Özgürlük ve egemenlik uğruna , her türlü baskıya karşı boyun eğmemiş , yılmamış ve teslim olmamıştı .
Çünkü, Anavatanın yüreğinde idi ve yalnız değildi .
Tabii Anavatan da iktidarda olan bazı partilerin geçmişte batı ile yapmış olduğu , anlaşmalar karşısında , yavrusunu kurtarmak için eli kolu bağlanmış nerede ise çaresiz kalmıştı .
Bunun bariz yaşanmış bir örneği .
Rezil Jhonson Mektubu ile başlayan batının gerçek yüzü .
O mektup , geçmiş iktidarların, batı karşısında , Türkiye’yi ilerde de ne denli sıkıntılara soktuğunu hep birlikte yaşadık .
Her 20 Temmuzda, gururla bu günü kutluyoruz .
Çünkü bu günün elde edilişi tarihte az rastlanan çok acı bedelleri olmuştur .
Hala daha kayıp şehitlerimizden çoğu bulunmamıştır .
Geçen bu 49 yılda . Bununla birlikte ekonomik zaferlerin de kutlandığını hep bekledik .

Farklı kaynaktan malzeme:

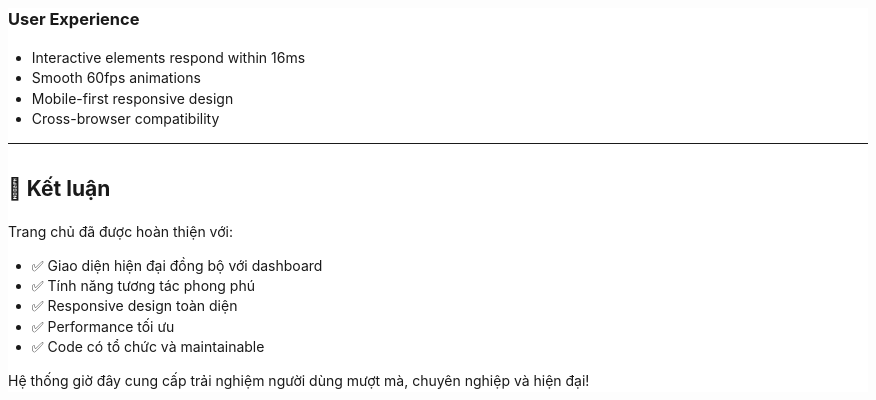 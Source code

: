 ### User Experience

- Interactive elements respond within 16ms
- Smooth 60fps animations  
- Mobile-first responsive design
- Cross-browser compatibility

---

## 🎉 Kết luận

Trang chủ đã được hoàn thiện với:

- ✅ Giao diện hiện đại đồng bộ với dashboard
- ✅ Tính năng tương tác phong phú
- ✅ Responsive design toàn diện  
- ✅ Performance tối ưu
- ✅ Code có tổ chức và maintainable

Hệ thống giờ đây cung cấp trải nghiệm người dùng mượt mà, chuyên nghiệp và hiện đại!
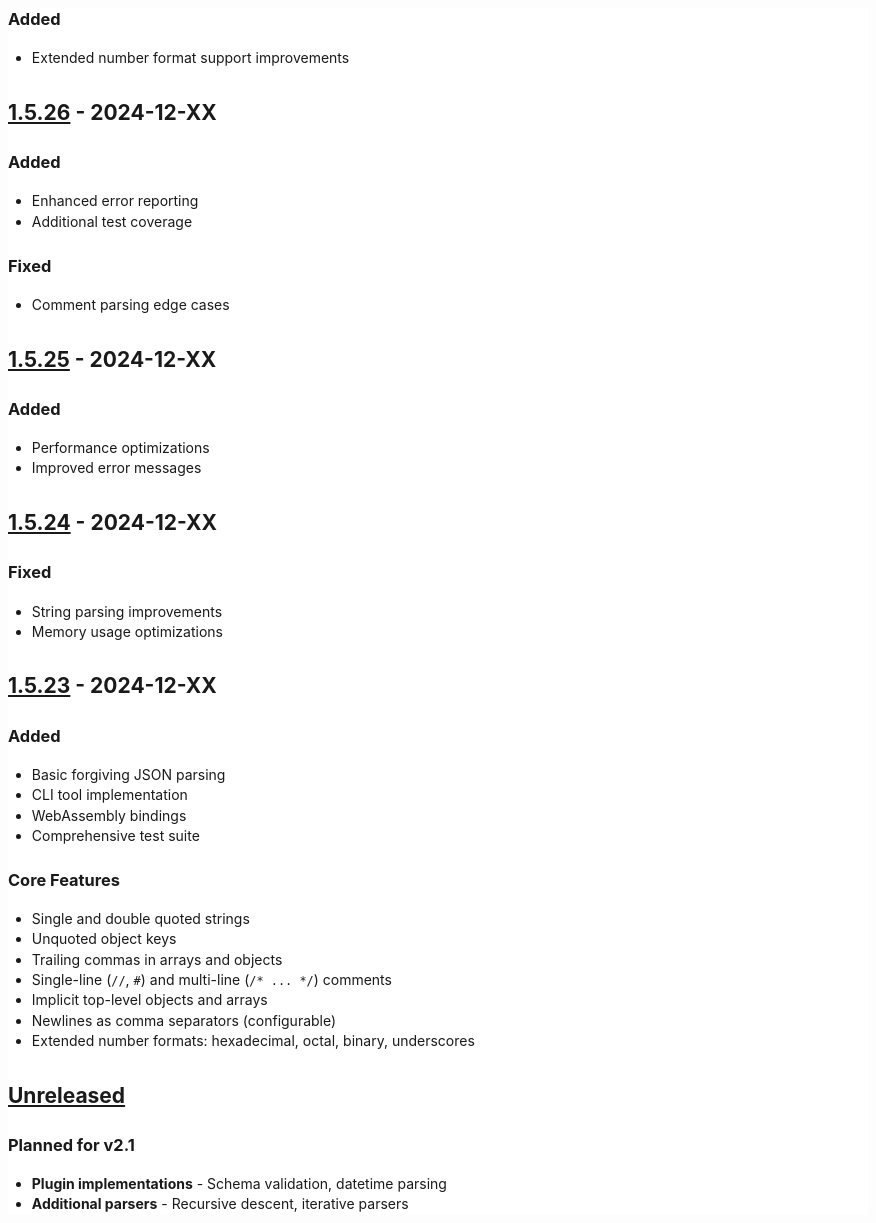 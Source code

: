### Added
- Extended number format support improvements

## [1.5.26] - 2024-12-XX

### Added
- Enhanced error reporting
- Additional test coverage

### Fixed
- Comment parsing edge cases

## [1.5.25] - 2024-12-XX

### Added
- Performance optimizations
- Improved error messages

## [1.5.24] - 2024-12-XX

### Fixed
- String parsing improvements
- Memory usage optimizations

## [1.5.23] - 2024-12-XX

### Added
- Basic forgiving JSON parsing
- CLI tool implementation
- WebAssembly bindings
- Comprehensive test suite

### Core Features
- Single and double quoted strings
- Unquoted object keys
- Trailing commas in arrays and objects
- Single-line (`//`, `#`) and multi-line (`/* ... */`) comments
- Implicit top-level objects and arrays
- Newlines as comma separators (configurable)
- Extended number formats: hexadecimal, octal, binary, underscores

## [Unreleased]

### Planned for v2.1
- **Plugin implementations** - Schema validation, datetime parsing
- **Additional parsers** - Recursive descent, iterative parsers


[2.0.0]: https://github.com/vexyart/vexy-json/compare/v1.5.27...v2.0.0
[1.5.27]: https://github.com/vexyart/vexy-json/compare/v1.5.26...v1.5.27
[1.5.26]: https://github.com/vexyart/vexy-json/compare/v1.5.25...v1.5.26
[1.5.25]: https://github.com/vexyart/vexy-json/compare/v1.5.24...v1.5.25
[1.5.24]: https://github.com/vexyart/vexy-json/compare/v1.5.23...v1.5.24
[1.5.23]: https://github.com/vexyart/vexy-json/releases/tag/v1.5.23
[Unreleased]: https://github.com/vexyart/vexy-json/compare/v2.0.0...HEAD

Beklemeye de devam edeceğiz .
Askeri zaferler, hakların ve ulusların bakiliğini tek başına sağlayamaz .
Bunu tarih yazmamıştır .
Bunun en bariz örneği , 9 Eylül’de , Anadolu’dan kovulan düşmanla elde edilen askeri zaferle , Yüce Atatürk yetinmemiş ve hemen akabinde şu açıklamayı yapıp , işe koyulmuştu .
“ Siyasi ve askeri zaferler ne kadar büyük olursa olsun, ekonomik zaferlerle taçlandırılmazlarsa kazanılacak başarılar, yaşayamaz az zamanda söner .”

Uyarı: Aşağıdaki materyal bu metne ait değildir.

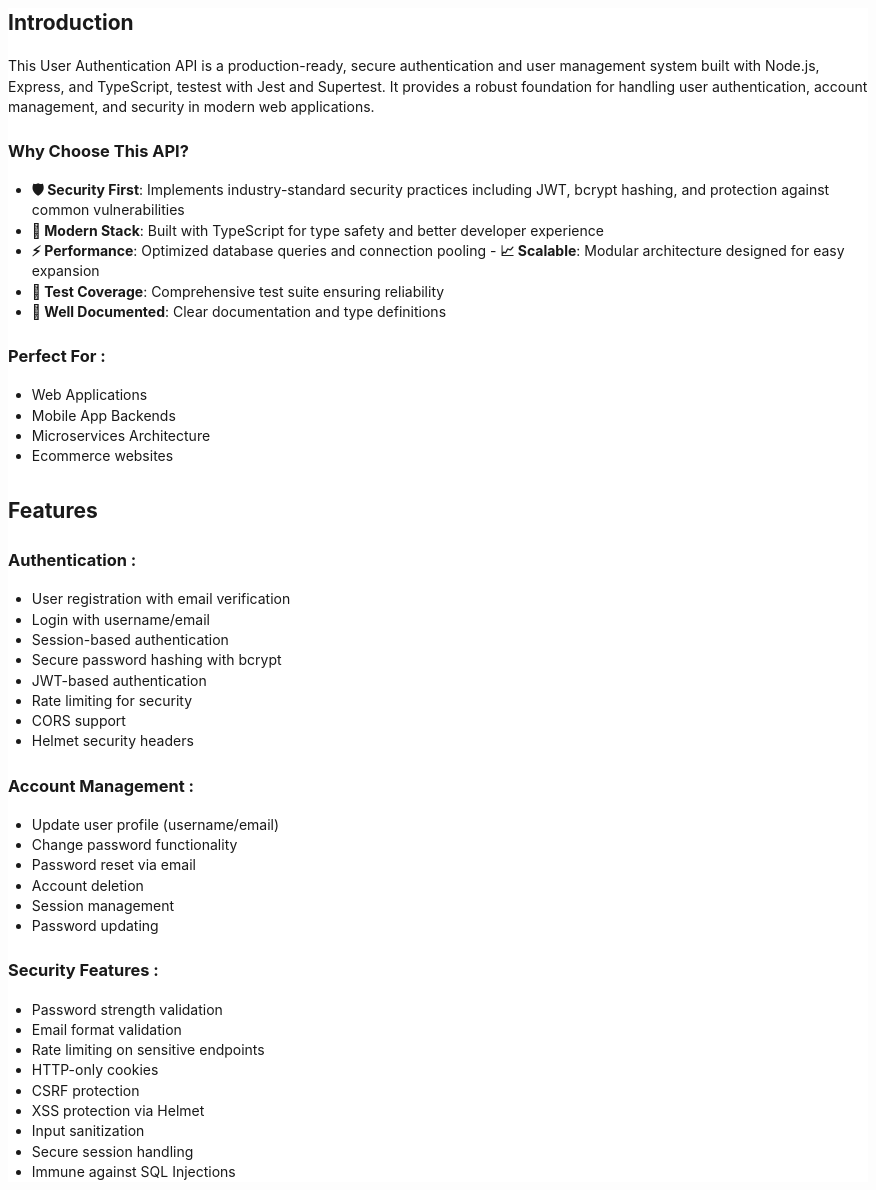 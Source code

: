 ## Introduction 

This User Authentication API is a production-ready, secure authentication and user management system built with Node.js, Express, and TypeScript, testest with Jest and Supertest. It provides a robust foundation for handling user authentication, account management, and security in modern web applications. 
### Why Choose This API?
- **🛡️ Security First**: Implements industry-standard security practices including JWT, bcrypt hashing, and protection against common vulnerabilities
 - **🚀 Modern Stack**: Built with TypeScript for type safety and better developer experience 
 - **⚡ Performance**: Optimized database queries and connection pooling - **📈 Scalable**: Modular architecture designed for easy expansion 
 -  **🧪 Test Coverage**: Comprehensive test suite ensuring reliability 
 -  **📝 Well Documented**: Clear documentation and type definitions 

### Perfect For :
- Web Applications 
- Mobile App Backends 
- Microservices Architecture
- Ecommerce websites


## Features

### Authentication :

-   User registration with email verification
-   Login with username/email
-   Session-based authentication
-   Secure password hashing with bcrypt
-   JWT-based authentication
-   Rate limiting for security
-   CORS support
-   Helmet security headers

### Account Management : 

-   Update user profile (username/email)
-   Change password functionality
-   Password reset via email
-   Account deletion
-   Session management
-   Password updating

### Security Features : 

-   Password strength validation
-   Email format validation
-   Rate limiting on sensitive endpoints
-   HTTP-only cookies
-   CSRF protection
-   XSS protection via Helmet
-   Input sanitization
-   Secure session handling
-  Immune against SQL Injections
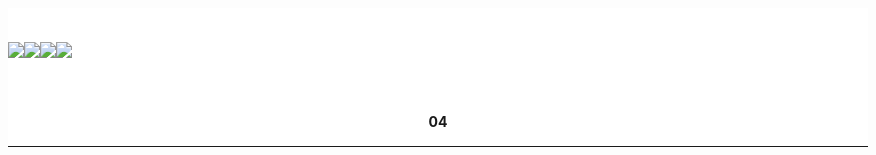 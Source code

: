 <br></span></p><p><img data-s="300,640" data-type="jpeg" data-src="http://mmbiz.qpic.cn/mmbiz_jpg/d60bicEsxiaApAWILW6T49mjib02S4O9nGKl85qdWBlpBa55ebfQO9e8vwGoOsZvJTTPK6Xs8Z2udcOzLMsNR8yYw/0?wx_fmt=jpeg" data-ratio="0.75" data-w="1280" style="float: left;" src="./images/image_20.jpg"></p><p><img data-s="300,640" data-type="jpeg" data-src="http://mmbiz.qpic.cn/mmbiz_jpg/d60bicEsxiaApAWILW6T49mjib02S4O9nGKMO5wRB71IF9JRy34XkNjKYCGe4f0vRa2ibh0MRxLVfJPmnBTI1BPV6w/0?wx_fmt=jpeg" data-ratio="0.75" data-w="1280" style="float: left;" src="./images/image_21.jpg"></p><p><img data-s="300,640" data-type="png" data-src="http://mmbiz.qpic.cn/mmbiz_png/d60bicEsxiaApAWILW6T49mjib02S4O9nGKxQagicap1oiaqLibMHMZSDRjNuX8iaZHbddmKBX40KT7bRiciaaWHMibiaEE8Q/0?wx_fmt=png" style="float: left;" data-ratio="0.33425925925925926" data-w="1080" src="./images/image_22.jpg"></p><p><img data-s="300,640" data-type="png" data-src="http://mmbiz.qpic.cn/mmbiz_png/d60bicEsxiaApAWILW6T49mjib02S4O9nGK3ia0v4121KibUuQIIkk3XLrTD8iaY5toImf4GseJicKFHiccUGYLtopQztw/0?wx_fmt=png" data-ratio="0.25555555555555554" data-w="1080" src="./images/image_23.jpg"></p><p style="text-align: center;"><br></p><p style="text-align: center;"><strong style="text-align: center;">04</strong></p><hr><p style="text-align: center; line-height: normal;"> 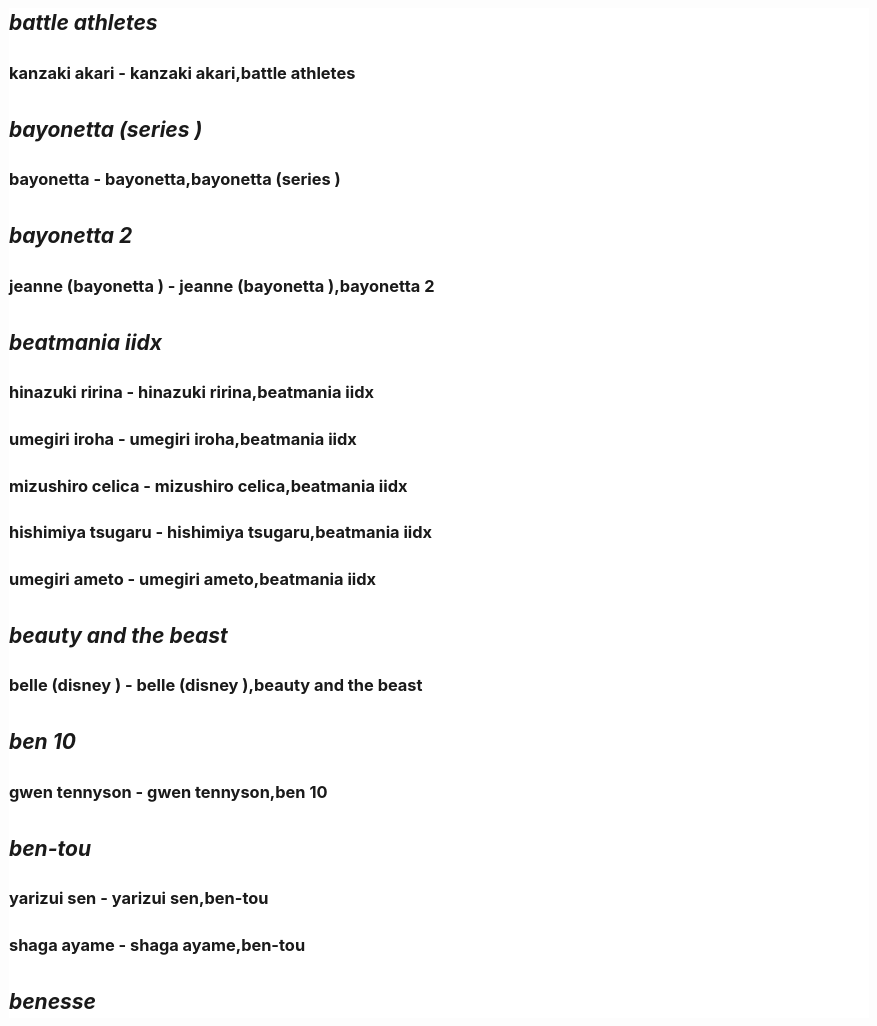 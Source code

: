 ## *battle athletes*

### kanzaki akari - kanzaki akari,battle athletes


## *bayonetta  \(series \)*

### bayonetta - bayonetta,bayonetta  \(series \)


## *bayonetta 2*

### jeanne  \(bayonetta \) - jeanne  \(bayonetta \),bayonetta 2


## *beatmania iidx*

### hinazuki ririna - hinazuki ririna,beatmania iidx
### umegiri iroha - umegiri iroha,beatmania iidx
### mizushiro celica - mizushiro celica,beatmania iidx
### hishimiya tsugaru - hishimiya tsugaru,beatmania iidx
### umegiri ameto - umegiri ameto,beatmania iidx


## *beauty and the beast*

### belle  \(disney \) - belle  \(disney \),beauty and the beast


## *ben 10*

### gwen tennyson - gwen tennyson,ben 10


## *ben-tou*

### yarizui sen - yarizui sen,ben-tou
### shaga ayame - shaga ayame,ben-tou


## *benesse*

Bunu 1923 İzmir İktisat Kongresinde söylemişti .
1938‘e kadar da ekonomiyi hep üretim ekonomisi ile yürütmüş, halka inerek halk ortaklıkları kurmuş , kooperatifçiliğe önem vermişti .
Kooperatifçilikte , kazanan hep halk olmuştur .
Bizde ise, var olanları dumura uğratmış bir hale getirdik .
Ecevit’in direktifleri ile kurulan halka dayalı ortaklıklar, zamanla batılıların telkini ve Sn. Özal’ın isteği ile hep kapatıldı .
Bizi eğitim ve Turizm kurtaracaktı .
Tarıma boş verildi .
Ülkeye , Limon ithaline başladık .
Çünkü, plansız ekonomi modelleri uygulayarak getirildiğimiz noktada bocalıyoruz .
Bu durumda , siyasi ve ekonomik dış baskılar da o denli artmaktadır .
Ekonomik zaferler için kolları sıvayalım .
Planlı üretim ekonomisine, bir an önce başlayalım .
İki Cumhurbaşkanının da açıklamaları yeni vizyonun geçerliliğini ortaya koyduğuna göre , buna behemehal geçilmelidir .
Ekonomi ne kadar güçlü olursa .
O denli, müzakere masalarında güçlüsünüz demektir .
İlerde, inşallah Ekonomik zaferleri kutlamaları dileyelim.
20 Temmuz, Barış ve Özgürlük Bayramı. Kutlu ve Mutlu olsun.